Ask HN: How to get better at reading source code? - kevinburke
I've got a 2500 line Python file I'd like to understand thoroughly. Here are some questions I have:<p>Where should I start?<p>What questions should I ask the code's maintainer, if she is a busy person?<p>I've been using grep to search for places where methods from this class have been called from other classes; is there a better tool?<p>Are there any formal resources that teach you how to read/understand someone else's source code?<p>It's just been going really slow and I wonder if there are ways I could be understanding faster.
======
zwieback
You don't mention whether you can run the code, whether it works as intended
and your experience level vs. the authors'.

I've never seen any formal resources and progress will be really slow at first
but will accelerate as you keep chipping away at it.

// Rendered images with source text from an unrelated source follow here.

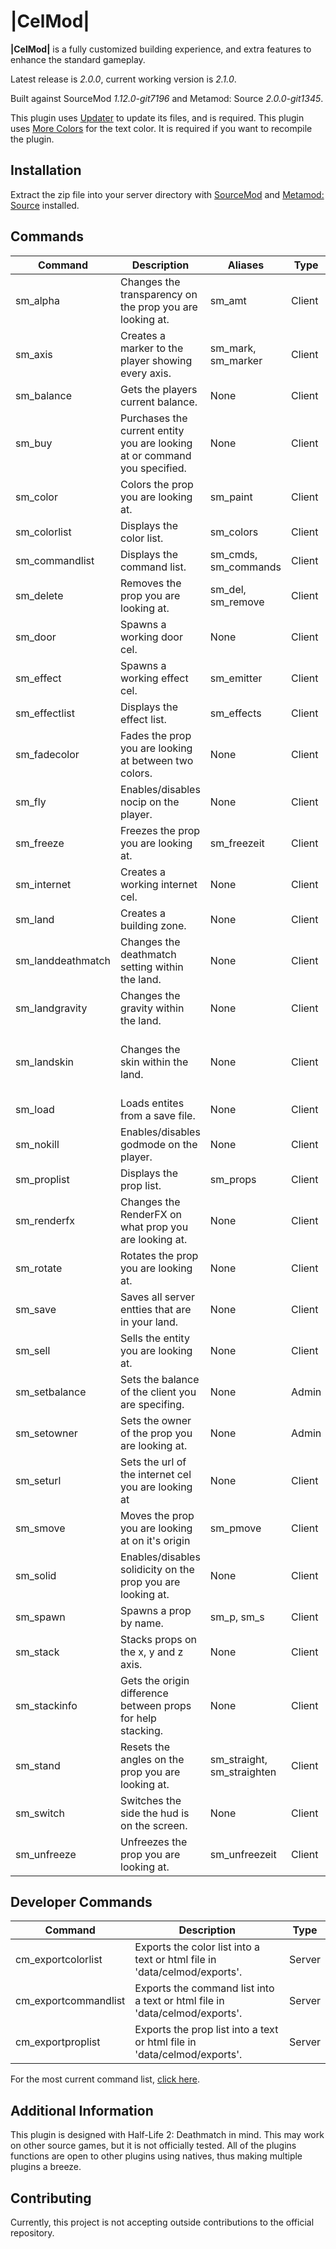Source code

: # |CelMod|

**|CelMod|** is a fully customized building experience, and extra features to enhance the standard gameplay.

Latest release is *2.0.0*, current working version is *2.1.0*.

Built against SourceMod *1.12.0-git7196* and Metamod: Source *2.0.0-git1345*.

This plugin uses [Updater](https://github.com/rockzehh/updater) to update its files, and is required.
This plugin uses [More Colors](https://forums.alliedmods.net/showthread.php?t=185016) for the text color. It is required if you want to recompile the plugin.

## Installation

Extract the zip file into your server directory with [SourceMod](https://www.sourcemod.net/) and [Metamod: Source](https://www.sourcemm.net/) installed.

## Commands
Command | Description | Aliases | Type | Extra
--- | --- | --- | --- | ---
sm_alpha|Changes the transparency on the prop you are looking at.|sm_amt|Client|
sm_axis|Creates a marker to the player showing every axis.|sm_mark, sm_marker|Client|
sm_balance|Gets the players current balance.|None|Client|
sm_buy|Purchases the current entity you are looking at or command you specified.|None|Client|
sm_color|Colors the prop you are looking at.|sm_paint|Client|
sm_colorlist|Displays the color list.|sm_colors|Client|[Color List](https://celmod.rockzehh.net/colors.html)
sm_commandlist|Displays the command list.|sm_cmds, sm_commands|Client|[Command List](https://celmod.rockzehh.net/cmds.html)
sm_delete|Removes the prop you are looking at.|sm_del, sm_remove|Client|
sm_door|Spawns a working door cel.|None|Client|
sm_effect|Spawns a working effect cel.|sm_emitter|Client|
sm_effectlist|Displays the effect list.|sm_effects|Client|[Effects List](https://celmod.rockzehh.net/effects.html)
sm_fadecolor|Fades the prop you are looking at between two colors.|None|Client|
sm_fly|Enables/disables nocip on the player.|None|Client|
sm_freeze|Freezes the prop you are looking at.|sm_freezeit|Client|
sm_internet|Creates a working internet cel.|None|Client|
sm_land|Creates a building zone.|None|Client|
sm_landdeathmatch|Changes the deathmatch setting within the land.|None|Client|
sm_landgravity|Changes the gravity within the land.|None|Client|
sm_landskin|Changes the skin within the land.|None|Client|This command currently doesn't work.
sm_load|Loads entites from a save file.|None|Client|
sm_nokill|Enables/disables godmode on the player.|None|Client|
sm_proplist|Displays the prop list.|sm_props|Client|[Prop List](https://celmod.rockzehh.net/props.html)
sm_renderfx|Changes the RenderFX on what prop you are looking at.|None|Client|
sm_rotate|Rotates the prop you are looking at.|None|Client|
sm_save|Saves all server entties that are in your land.|None|Client|
sm_sell|Sells the entity you are looking at.|None|Client|
sm_setbalance|Sets the balance of the client you are specifing.|None|Admin|
sm_setowner|Sets the owner of the prop you are looking at.|None|Admin|
sm_seturl|Sets the url of the internet cel you are looking at|None|Client|
sm_smove|Moves the prop you are looking at on it's origin|sm_pmove|Client|
sm_solid|Enables/disables solidicity on the prop you are looking at.|None|Client|
sm_spawn|Spawns a prop by name.|sm_p, sm_s|Client|
sm_stack|Stacks props on the x, y and z axis.|None|Client|
sm_stackinfo|Gets the origin difference between props for help stacking.|None|Client|
sm_stand|Resets the angles on the prop you are looking at.|sm_straight, sm_straighten|Client|
sm_switch|Switches the side the hud is on the screen.|None|Client|
sm_unfreeze|Unfreezes the prop you are looking at.|sm_unfreezeit|Client|

## Developer Commands
Command | Description | Type
--- | --- | ---
cm_exportcolorlist|Exports the color list into a text or html file in 'data/celmod/exports'.|Server
cm_exportcommandlist|Exports the command list into a text or html file in 'data/celmod/exports'.|Server
cm_exportproplist|Exports the prop list into a text or html file in 'data/celmod/exports'.|Server

For the most current command list, [click here](https://raw.githubusercontent.com/rockzehh/celmod/main/addons/sourcemod/data/celmod/exports/commandlist_export.html).

## Additional Information
This plugin is designed with Half-Life 2: Deathmatch in mind. This may work on other source games, but it is not officially tested. All of the plugins functions are open to other plugins using natives, thus making multiple plugins a breeze.

## Contributing
Currently, this project is not accepting outside contributions to the official repository.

I've found that commenting sections with explanations and questions helps.
Sometimes I rename variables with names that make more sense to me.

If the code is very idiomatic it helps to understand why things are done a
certain way. I look at a lot of vendor libraries that are poorly written and
sometimes it easy to assume that because it comes from someone else it's
written in a smarter way, when the opposite is true.

I work mostly in statically typed languages that allow creating call trees -
not sure if that's workable for Python or not - but there may be tools more
advanced than simple grep.

------
phugoid
At the risk of sounding uncool, if I was stuck I would flow-chart the gosh-
darned thing.

I once did this for an engineering subsystem with more than 10,000 lines of
FORTRAN. It took me more than a month. We were relocating a flight simulator
from Italy to Spain where it would go through testing and customer acceptance
before being put back in service.

By the time I was done, I could debug the system almost as if I had written it
myself. It made me look like a freaking genius.

The point is _not_ about flowcharts being wonderful. It just forces you to
trace the path of execution through the code, and figure out what each bit is
trying to do. The tangible documentation (i.e.: stack of flowcharts) that you
end up with is great for building your confidence, and convincing your boss
that progress has been made.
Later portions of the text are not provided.